Tequila is delicious with salsa. But, as it turns out, it’s also great in salsa. This tangy recipe from Richard Ampudia, a Mexico City-born chef who’s opened beloved stateside hot spots like La Esquina, Cafe Habana and Lolo’s Surf Cantina, is spicy, savory and just the right amount of boozy. “The sour flavor of the tomatillo and fruity flavor of cascabel chilies emulate the experience of ordering tequila in Mexico where it’s served with Sangrita and lime,” Ampudia says. “I chose reposado tequila because the woody notes complement dry chilies." Drizzle this spiked salsa over tacos, brush it onto grilled fish and chicken, or serve it alongside tortilla chips at your next fiesta. For a serious tequila-soaked snack, pair this salsa with our spiked homemade guacamole—and plenty of Margaritas, of course.
The Best Tequila-Spiked Salsa
2 oz Reposado Tequila
1 roma tomato
1 clove garlic
2 oz olive oil
2 tsp Salt
- In medium pot, add 2 cups of water and bring to a boil. Add cascabel and arbol chilies to the pot and boil for 5-7 minutes or until soft.
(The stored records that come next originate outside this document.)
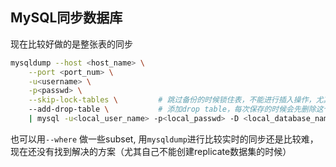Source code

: ## MySQL同步数据库


现在比较好做的是整张表的同步

```bash
mysqldump --host <host_name> \
    --port <port_num> \
    -u<username> \
    -p<passwd> \
    --skip-lock-tables \         # 跳过备份的时候锁住表，不能进行插入操作，尤其当没有这个权限的时候加入这个是比较有用的
    --add-drop-table \           # 添加drop table，每次保存的时候会先删除这个表
    | mysql -u<local_user_name> -p<local_passwd> -D <local_database_name>

```
也可以用`--where` 做一些subset, 用`mysqldump`进行比较实时的同步还是比较难，现在还没有找到解决的方案（尤其自己不能创建replicate数据集的时候）
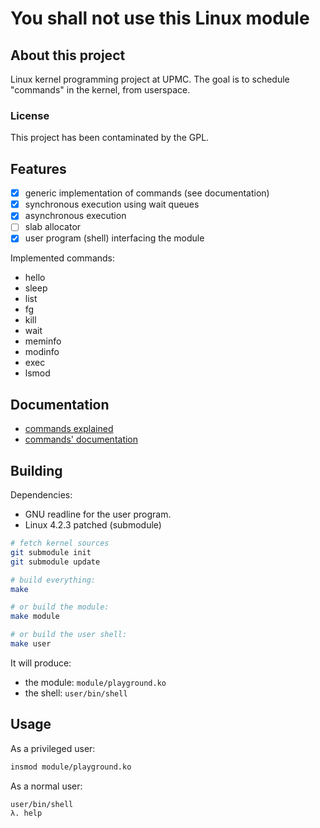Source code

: # You shall not use this Linux module

## About this project

Linux kernel programming project at UPMC. The goal is to schedule "commands" in
the kernel, from userspace.

### License

This project has been contaminated by the GPL.

## Features

- [x] generic implementation of commands (see documentation)
- [x] synchronous execution using wait queues
- [x] asynchronous execution
- [ ] slab allocator
- [x] user program (shell) interfacing the module

Implemented commands:

- hello
- sleep
- list
- fg
- kill
- wait
- meminfo
- modinfo
- exec
- lsmod

## Documentation

- [commands explained](module/Documentation/commands.md)
- [commands' documentation](module/Documentation/commands/)

## Building

Dependencies:
- GNU readline for the user program.
- Linux 4.2.3 patched (submodule)

```bash
# fetch kernel sources
git submodule init
git submodule update

# build everything:
make

# or build the module:
make module

# or build the user shell:
make user
```

It will produce:
- the module: `module/playground.ko`
- the shell: `user/bin/shell`

## Usage

As a privileged user:

```bash
insmod module/playground.ko
```

As a normal user:

```bash
user/bin/shell
λ. help
```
With a slotted spoon, remove chilies from the pot and reserve a half cup of the cooking water. Remove stems from chilies and add to a blender, making sure to add the seeds.
- Cut a quarter of an onion into thick slices and place in a cast iron pan along with the garlic clove, tomatoes and tomatillos. Roast ingredients over a medium flame. Once garlic and onion have a nice char, remove from the pan and place in the blender along with the chilies. Continue to roast the tomatoes and tomatillos until they are charred evenly on all sides, then add to the blender.
- Add the reserved cooking water to the blender and pulse all the ingredients 3 or 4 times for 10-15 seconds until you have a nice salsa texture. If you like your salsa very smooth, pulse for longer.
- Place a 2-quart pot on the stove. Add olive oil and heat until the oil is smoking. Add the salsa mixture from the blender and cook over medium heat until it starts bubbling. Add the tequila and cook for an additional 3 minutes. Turn the heat off and add the salt. Pour the salsa into a bowl or container, and allow it to cool in the refrigerator.
- As the salsa cools, finely dice the remaining quarter of an onion. Then add it to the salsa and mix. Adjust the salt if necessary. This salsa is best made 3 hours before it’s consumed and should keep for 3 days in the refrigerator.